** Opening Supplied material block **

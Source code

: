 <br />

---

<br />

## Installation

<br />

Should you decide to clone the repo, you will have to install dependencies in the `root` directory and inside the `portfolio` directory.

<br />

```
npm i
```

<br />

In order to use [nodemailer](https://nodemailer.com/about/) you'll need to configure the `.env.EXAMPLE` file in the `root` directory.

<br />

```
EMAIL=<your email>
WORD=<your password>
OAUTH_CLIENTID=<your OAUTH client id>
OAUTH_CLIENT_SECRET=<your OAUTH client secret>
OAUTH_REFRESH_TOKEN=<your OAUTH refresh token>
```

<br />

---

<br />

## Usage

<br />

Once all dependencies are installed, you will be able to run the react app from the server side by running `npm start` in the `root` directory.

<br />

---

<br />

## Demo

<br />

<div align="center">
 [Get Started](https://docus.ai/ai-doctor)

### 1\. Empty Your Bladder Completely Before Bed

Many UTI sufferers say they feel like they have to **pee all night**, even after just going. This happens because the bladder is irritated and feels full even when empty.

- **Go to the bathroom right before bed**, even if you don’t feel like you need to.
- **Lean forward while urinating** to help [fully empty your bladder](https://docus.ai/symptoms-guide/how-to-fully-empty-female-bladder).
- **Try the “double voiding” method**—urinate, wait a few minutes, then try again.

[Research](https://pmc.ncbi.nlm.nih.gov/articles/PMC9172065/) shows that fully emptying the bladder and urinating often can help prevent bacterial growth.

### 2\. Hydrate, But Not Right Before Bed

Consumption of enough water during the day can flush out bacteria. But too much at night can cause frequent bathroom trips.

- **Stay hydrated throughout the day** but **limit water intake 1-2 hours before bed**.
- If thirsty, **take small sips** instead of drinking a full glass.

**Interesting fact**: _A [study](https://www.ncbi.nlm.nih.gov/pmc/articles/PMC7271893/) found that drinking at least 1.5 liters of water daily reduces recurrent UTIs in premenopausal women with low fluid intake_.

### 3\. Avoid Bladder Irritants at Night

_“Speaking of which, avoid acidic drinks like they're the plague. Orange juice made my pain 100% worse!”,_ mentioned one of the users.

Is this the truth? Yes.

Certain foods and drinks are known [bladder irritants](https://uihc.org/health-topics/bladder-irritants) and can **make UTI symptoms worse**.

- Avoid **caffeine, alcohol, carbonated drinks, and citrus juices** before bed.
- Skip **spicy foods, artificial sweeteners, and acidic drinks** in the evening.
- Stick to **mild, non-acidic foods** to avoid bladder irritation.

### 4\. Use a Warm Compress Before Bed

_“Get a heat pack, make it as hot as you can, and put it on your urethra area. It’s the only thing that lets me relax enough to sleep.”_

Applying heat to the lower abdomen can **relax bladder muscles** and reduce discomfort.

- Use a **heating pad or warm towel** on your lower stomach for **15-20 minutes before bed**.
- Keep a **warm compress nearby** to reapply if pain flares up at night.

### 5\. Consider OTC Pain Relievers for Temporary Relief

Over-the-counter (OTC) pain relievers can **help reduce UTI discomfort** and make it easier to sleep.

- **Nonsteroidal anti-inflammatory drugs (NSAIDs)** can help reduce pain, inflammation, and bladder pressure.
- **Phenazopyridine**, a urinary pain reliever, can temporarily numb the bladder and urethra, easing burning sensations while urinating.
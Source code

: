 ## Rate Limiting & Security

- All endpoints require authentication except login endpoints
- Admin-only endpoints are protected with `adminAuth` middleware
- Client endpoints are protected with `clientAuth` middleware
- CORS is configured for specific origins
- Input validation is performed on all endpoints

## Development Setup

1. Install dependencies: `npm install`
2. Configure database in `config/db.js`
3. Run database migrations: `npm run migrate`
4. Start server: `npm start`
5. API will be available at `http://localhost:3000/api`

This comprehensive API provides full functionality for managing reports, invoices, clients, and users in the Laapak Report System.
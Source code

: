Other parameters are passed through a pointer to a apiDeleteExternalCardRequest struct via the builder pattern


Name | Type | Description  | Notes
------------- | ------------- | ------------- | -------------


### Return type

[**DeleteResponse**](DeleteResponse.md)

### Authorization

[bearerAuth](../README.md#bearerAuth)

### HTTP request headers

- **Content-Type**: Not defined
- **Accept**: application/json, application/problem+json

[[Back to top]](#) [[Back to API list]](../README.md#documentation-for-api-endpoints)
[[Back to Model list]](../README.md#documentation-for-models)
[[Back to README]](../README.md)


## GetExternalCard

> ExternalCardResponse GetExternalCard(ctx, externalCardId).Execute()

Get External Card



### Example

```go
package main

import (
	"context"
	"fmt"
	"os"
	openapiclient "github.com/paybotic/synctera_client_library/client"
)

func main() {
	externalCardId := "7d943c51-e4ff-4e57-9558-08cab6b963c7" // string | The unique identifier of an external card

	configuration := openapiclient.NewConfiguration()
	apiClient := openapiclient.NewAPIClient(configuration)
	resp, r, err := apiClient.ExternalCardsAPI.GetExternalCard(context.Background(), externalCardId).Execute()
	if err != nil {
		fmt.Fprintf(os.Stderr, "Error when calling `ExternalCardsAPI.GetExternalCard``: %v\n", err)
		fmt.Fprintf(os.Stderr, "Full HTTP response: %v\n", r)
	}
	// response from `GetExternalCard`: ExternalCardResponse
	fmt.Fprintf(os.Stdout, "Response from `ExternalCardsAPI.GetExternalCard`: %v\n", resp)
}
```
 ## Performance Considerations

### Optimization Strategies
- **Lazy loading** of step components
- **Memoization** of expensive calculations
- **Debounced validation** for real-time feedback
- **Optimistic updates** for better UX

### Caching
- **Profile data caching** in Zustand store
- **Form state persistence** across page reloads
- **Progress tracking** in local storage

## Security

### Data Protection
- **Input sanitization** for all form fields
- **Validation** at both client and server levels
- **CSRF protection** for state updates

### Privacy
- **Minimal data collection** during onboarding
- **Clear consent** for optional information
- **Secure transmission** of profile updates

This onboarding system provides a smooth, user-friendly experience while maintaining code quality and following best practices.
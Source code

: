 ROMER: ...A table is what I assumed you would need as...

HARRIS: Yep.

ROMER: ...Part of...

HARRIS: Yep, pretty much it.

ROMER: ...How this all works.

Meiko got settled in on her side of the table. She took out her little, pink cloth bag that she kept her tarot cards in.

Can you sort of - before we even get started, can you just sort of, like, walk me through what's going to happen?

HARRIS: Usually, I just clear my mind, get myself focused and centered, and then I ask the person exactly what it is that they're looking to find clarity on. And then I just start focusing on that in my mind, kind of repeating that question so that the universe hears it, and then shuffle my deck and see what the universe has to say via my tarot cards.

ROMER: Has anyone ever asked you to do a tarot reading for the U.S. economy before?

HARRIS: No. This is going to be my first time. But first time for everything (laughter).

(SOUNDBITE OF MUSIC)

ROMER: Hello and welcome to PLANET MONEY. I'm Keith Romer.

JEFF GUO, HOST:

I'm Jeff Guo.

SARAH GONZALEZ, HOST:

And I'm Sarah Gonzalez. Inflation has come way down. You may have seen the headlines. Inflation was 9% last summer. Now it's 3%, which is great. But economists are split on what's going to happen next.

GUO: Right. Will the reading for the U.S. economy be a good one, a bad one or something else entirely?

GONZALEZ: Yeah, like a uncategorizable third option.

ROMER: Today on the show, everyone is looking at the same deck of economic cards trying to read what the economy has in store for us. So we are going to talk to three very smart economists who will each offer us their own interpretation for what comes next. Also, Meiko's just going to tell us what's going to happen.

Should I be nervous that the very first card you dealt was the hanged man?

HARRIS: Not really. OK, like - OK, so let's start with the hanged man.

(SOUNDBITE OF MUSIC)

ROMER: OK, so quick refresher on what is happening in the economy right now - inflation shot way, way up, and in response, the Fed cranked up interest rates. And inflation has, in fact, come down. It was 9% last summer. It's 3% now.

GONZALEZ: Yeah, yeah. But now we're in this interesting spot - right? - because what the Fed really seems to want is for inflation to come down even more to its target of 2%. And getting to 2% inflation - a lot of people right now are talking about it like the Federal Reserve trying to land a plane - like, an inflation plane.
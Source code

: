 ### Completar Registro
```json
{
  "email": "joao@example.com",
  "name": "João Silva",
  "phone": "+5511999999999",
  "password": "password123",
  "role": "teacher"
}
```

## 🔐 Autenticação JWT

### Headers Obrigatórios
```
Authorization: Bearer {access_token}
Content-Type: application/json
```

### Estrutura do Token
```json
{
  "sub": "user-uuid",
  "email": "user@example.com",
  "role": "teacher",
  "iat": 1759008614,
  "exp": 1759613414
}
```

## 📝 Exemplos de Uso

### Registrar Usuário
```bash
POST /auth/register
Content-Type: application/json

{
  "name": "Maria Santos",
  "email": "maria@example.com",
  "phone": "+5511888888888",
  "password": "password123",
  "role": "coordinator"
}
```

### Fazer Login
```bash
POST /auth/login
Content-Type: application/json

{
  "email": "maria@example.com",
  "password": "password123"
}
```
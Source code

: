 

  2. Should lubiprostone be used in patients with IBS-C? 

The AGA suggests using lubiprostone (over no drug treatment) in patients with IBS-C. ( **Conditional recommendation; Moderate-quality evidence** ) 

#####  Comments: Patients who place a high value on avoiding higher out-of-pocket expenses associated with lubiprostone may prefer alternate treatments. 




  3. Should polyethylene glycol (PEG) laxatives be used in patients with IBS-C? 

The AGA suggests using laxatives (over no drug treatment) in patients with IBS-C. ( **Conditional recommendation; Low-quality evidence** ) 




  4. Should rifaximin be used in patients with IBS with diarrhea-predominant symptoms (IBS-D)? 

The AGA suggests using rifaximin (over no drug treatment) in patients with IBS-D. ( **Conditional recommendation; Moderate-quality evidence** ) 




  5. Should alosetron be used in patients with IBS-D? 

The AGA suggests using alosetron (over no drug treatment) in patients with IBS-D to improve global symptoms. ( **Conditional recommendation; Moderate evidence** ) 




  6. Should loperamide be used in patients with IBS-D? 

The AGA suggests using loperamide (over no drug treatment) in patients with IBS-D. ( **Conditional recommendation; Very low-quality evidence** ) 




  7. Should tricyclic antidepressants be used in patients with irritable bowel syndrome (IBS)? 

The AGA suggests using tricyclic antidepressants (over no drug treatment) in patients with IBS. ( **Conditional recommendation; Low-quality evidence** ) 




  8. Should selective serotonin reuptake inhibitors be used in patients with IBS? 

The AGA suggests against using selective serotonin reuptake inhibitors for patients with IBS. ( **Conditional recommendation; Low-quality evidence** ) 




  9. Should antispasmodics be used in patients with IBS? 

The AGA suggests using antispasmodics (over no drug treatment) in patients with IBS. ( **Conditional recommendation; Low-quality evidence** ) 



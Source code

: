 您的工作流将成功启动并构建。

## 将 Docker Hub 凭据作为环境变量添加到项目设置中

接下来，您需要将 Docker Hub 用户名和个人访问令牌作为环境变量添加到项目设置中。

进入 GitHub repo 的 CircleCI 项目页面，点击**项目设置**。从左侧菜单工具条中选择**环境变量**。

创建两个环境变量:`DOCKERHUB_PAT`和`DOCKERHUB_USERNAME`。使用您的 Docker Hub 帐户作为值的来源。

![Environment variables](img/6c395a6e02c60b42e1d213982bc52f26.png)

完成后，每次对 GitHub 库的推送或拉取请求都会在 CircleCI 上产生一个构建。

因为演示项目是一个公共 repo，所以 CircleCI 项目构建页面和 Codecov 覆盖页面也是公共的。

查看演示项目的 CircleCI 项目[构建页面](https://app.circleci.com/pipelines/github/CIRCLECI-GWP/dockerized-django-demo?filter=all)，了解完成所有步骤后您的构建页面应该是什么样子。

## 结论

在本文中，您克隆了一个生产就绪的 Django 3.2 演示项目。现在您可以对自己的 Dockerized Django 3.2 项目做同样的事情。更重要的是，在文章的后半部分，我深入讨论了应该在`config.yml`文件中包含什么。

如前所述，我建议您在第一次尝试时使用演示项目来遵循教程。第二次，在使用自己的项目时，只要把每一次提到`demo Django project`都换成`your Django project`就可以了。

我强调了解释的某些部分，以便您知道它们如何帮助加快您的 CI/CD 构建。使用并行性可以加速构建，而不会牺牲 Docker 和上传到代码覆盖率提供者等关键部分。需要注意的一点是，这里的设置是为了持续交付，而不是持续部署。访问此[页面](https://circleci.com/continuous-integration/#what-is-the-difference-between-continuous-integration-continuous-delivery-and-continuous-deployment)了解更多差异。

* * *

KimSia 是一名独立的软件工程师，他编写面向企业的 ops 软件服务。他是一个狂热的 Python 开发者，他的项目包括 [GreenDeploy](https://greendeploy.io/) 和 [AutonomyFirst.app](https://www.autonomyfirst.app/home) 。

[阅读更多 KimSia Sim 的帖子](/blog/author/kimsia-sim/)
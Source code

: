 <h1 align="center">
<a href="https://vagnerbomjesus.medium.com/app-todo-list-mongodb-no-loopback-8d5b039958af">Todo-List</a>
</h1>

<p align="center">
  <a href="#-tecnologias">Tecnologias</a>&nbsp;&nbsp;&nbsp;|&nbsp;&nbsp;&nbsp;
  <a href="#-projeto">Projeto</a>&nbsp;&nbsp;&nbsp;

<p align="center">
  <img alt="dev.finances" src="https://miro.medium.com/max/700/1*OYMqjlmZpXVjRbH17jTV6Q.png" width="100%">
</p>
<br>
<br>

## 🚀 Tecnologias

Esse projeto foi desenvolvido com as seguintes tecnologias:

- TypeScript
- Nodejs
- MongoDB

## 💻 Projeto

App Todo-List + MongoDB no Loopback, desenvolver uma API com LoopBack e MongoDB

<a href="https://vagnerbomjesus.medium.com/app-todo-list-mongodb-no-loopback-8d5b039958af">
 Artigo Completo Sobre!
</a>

** Closing Supplied material block **

Exercise instructions: Retype exactly, and only, the lines above from the one where "- **Go to the" occurs up to and including the one where "- Skip **spicy" occurs.

Response area:
- **Go to the bathroom right before bed**, even if you don’t feel like you need to.
- **Lean forward while urinating** to help [fully empty your bladder](https://docus.ai/symptoms-guide/how-to-fully-empty-female-bladder).
- **Try the “double voiding” method**—urinate, wait a few minutes, then try again.

[Research](https://pmc.ncbi.nlm.nih.gov/articles/PMC9172065/) shows that fully emptying the bladder and urinating often can help prevent bacterial growth.

### 2\. Hydrate, But Not Right Before Bed

Consumption of enough water during the day can flush out bacteria. But too much at night can cause frequent bathroom trips.

- **Stay hydrated throughout the day** but **limit water intake 1-2 hours before bed**.
- If thirsty, **take small sips** instead of drinking a full glass.

**Interesting fact**: _A [study](https://www.ncbi.nlm.nih.gov/pmc/articles/PMC7271893/) found that drinking at least 1.5 liters of water daily reduces recurrent UTIs in premenopausal women with low fluid intake_.

### 3\. Avoid Bladder Irritants at Night

_“Speaking of which, avoid acidic drinks like they're the plague. Orange juice made my pain 100% worse!”,_ mentioned one of the users.

Is this the truth? Yes.

Certain foods and drinks are known [bladder irritants](https://uihc.org/health-topics/bladder-irritants) and can **make UTI symptoms worse**.

- Avoid **caffeine, alcohol, carbonated drinks, and citrus juices** before bed.
- Skip **spicy foods, artificial sweeteners, and acidic drinks** in the evening.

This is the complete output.